### Your assignment
Lines containing the word "name" are the ones to copy from the records below.

### Material for this task
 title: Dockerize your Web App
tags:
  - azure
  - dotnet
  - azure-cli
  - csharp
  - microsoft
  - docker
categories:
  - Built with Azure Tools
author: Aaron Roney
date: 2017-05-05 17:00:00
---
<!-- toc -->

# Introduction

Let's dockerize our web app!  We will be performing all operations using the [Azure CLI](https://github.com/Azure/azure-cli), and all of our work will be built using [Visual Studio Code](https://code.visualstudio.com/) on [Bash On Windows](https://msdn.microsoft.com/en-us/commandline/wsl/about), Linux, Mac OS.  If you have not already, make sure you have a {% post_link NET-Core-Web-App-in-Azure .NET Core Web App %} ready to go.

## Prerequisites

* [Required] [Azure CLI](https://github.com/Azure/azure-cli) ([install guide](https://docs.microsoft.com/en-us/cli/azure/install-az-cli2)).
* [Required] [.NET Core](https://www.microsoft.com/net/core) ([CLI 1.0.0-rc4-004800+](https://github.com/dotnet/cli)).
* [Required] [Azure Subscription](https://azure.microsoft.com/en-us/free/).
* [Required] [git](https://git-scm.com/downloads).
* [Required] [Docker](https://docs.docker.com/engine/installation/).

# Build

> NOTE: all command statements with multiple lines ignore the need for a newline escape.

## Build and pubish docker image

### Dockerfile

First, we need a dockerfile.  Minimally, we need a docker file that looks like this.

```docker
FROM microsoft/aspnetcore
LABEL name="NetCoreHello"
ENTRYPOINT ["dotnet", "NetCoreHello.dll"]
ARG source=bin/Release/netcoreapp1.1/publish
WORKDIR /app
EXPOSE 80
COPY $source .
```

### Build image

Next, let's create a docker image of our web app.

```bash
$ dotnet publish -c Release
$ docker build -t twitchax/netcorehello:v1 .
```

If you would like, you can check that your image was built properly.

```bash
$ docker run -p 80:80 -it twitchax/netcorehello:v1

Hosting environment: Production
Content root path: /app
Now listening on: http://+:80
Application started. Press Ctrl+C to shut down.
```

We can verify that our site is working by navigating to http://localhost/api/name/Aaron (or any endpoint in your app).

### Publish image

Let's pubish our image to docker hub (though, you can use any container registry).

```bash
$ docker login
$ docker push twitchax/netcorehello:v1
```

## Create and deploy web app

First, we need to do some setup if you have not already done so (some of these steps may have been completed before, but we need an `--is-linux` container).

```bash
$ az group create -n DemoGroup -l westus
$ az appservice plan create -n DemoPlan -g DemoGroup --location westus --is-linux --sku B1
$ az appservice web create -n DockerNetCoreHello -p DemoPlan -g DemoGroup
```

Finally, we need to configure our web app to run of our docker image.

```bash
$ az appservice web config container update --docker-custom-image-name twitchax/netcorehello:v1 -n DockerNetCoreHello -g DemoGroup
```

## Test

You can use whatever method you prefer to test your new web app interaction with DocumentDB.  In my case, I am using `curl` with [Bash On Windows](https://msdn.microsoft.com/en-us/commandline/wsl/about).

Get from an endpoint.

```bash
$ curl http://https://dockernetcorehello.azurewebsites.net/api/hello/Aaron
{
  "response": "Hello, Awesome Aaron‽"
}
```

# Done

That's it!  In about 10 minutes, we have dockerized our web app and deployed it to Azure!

### Task output
LABEL name="NetCoreHello"
We can verify that our site is working by navigating to http://localhost/api/name/Aaron (or any endpoint in your app).
$ az appservice web config container update --docker-custom-image-name twitchax/netcorehello:v1 -n DockerNetCoreHello -g DemoGroup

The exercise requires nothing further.